What is being asked: Could you set down the records below exactly as they are, with no pictures?

(Plain-text document sources)
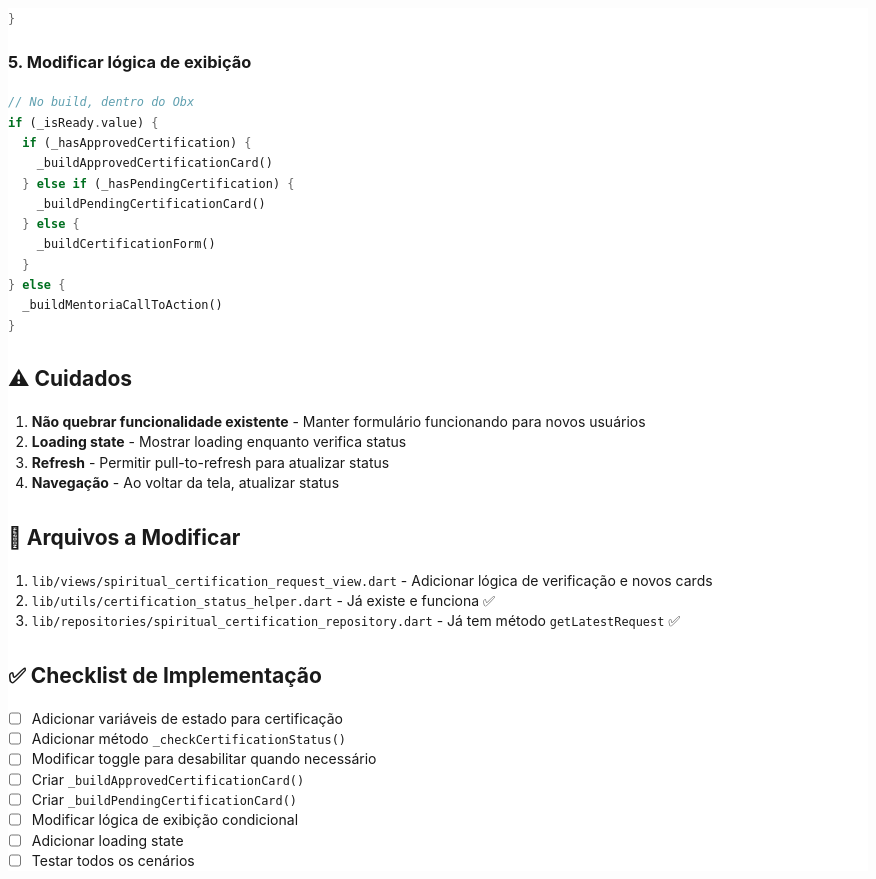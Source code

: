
 ```dart
}
```

### 5. Modificar lógica de exibição
```dart
// No build, dentro do Obx
if (_isReady.value) {
  if (_hasApprovedCertification) {
    _buildApprovedCertificationCard()
  } else if (_hasPendingCertification) {
    _buildPendingCertificationCard()
  } else {
    _buildCertificationForm()
  }
} else {
  _buildMentoriaCallToAction()
}
```

## ⚠️ Cuidados

1. **Não quebrar funcionalidade existente** - Manter formulário funcionando para novos usuários
2. **Loading state** - Mostrar loading enquanto verifica status
3. **Refresh** - Permitir pull-to-refresh para atualizar status
4. **Navegação** - Ao voltar da tela, atualizar status

## 📝 Arquivos a Modificar

1. `lib/views/spiritual_certification_request_view.dart` - Adicionar lógica de verificação e novos cards
2. `lib/utils/certification_status_helper.dart` - Já existe e funciona ✅
3. `lib/repositories/spiritual_certification_repository.dart` - Já tem método `getLatestRequest` ✅

## ✅ Checklist de Implementação

- [ ] Adicionar variáveis de estado para certificação
- [ ] Adicionar método `_checkCertificationStatus()`
- [ ] Modificar toggle para desabilitar quando necessário
- [ ] Criar `_buildApprovedCertificationCard()`
- [ ] Criar `_buildPendingCertificationCard()`
- [ ] Modificar lógica de exibição condicional
- [ ] Adicionar loading state
- [ ] Testar todos os cenários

Output:
Source code

:
 ```dart
}
```

### 5. Modificar lógica de exibição
```dart
// No build, dentro do Obx
if (_isReady.value) {
  if (_hasApprovedCertification) {
    _buildApprovedCertificationCard()
  } else if (_hasPendingCertification) {
    _buildPendingCertificationCard()
  } else {
    _buildCertificationForm()
  }
} else {
  _buildMentoriaCallToAction()
}
```

## ⚠️ Cuidados

1. **Não quebrar funcionalidade existente** - Manter formulário funcionando para novos usuários
2. **Loading state** - Mostrar loading enquanto verifica status
3. **Refresh** - Permitir pull-to-refresh para atualizar status
4. **Navegação** - Ao voltar da tela, atualizar status

## 📝 Arquivos a Modificar

1. `lib/views/spiritual_certification_request_view.dart` - Adicionar lógica de verificação e novos cards
2. `lib/utils/certification_status_helper.dart` - Já existe e funciona ✅
3. `lib/repositories/spiritual_certification_repository.dart` - Já tem método `getLatestRequest` ✅

## ✅ Checklist de Implementação

- [ ] Adicionar variáveis de estado para certificação
- [ ] Adicionar método `_checkCertificationStatus()`
- [ ] Modificar toggle para desabilitar quando necessário
- [ ] Criar `_buildApprovedCertificationCard()`
- [ ] Criar `_buildPendingCertificationCard()`
- [ ] Modificar lógica de exibição condicional
- [ ] Adicionar loading state
- [ ] Testar todos os cenários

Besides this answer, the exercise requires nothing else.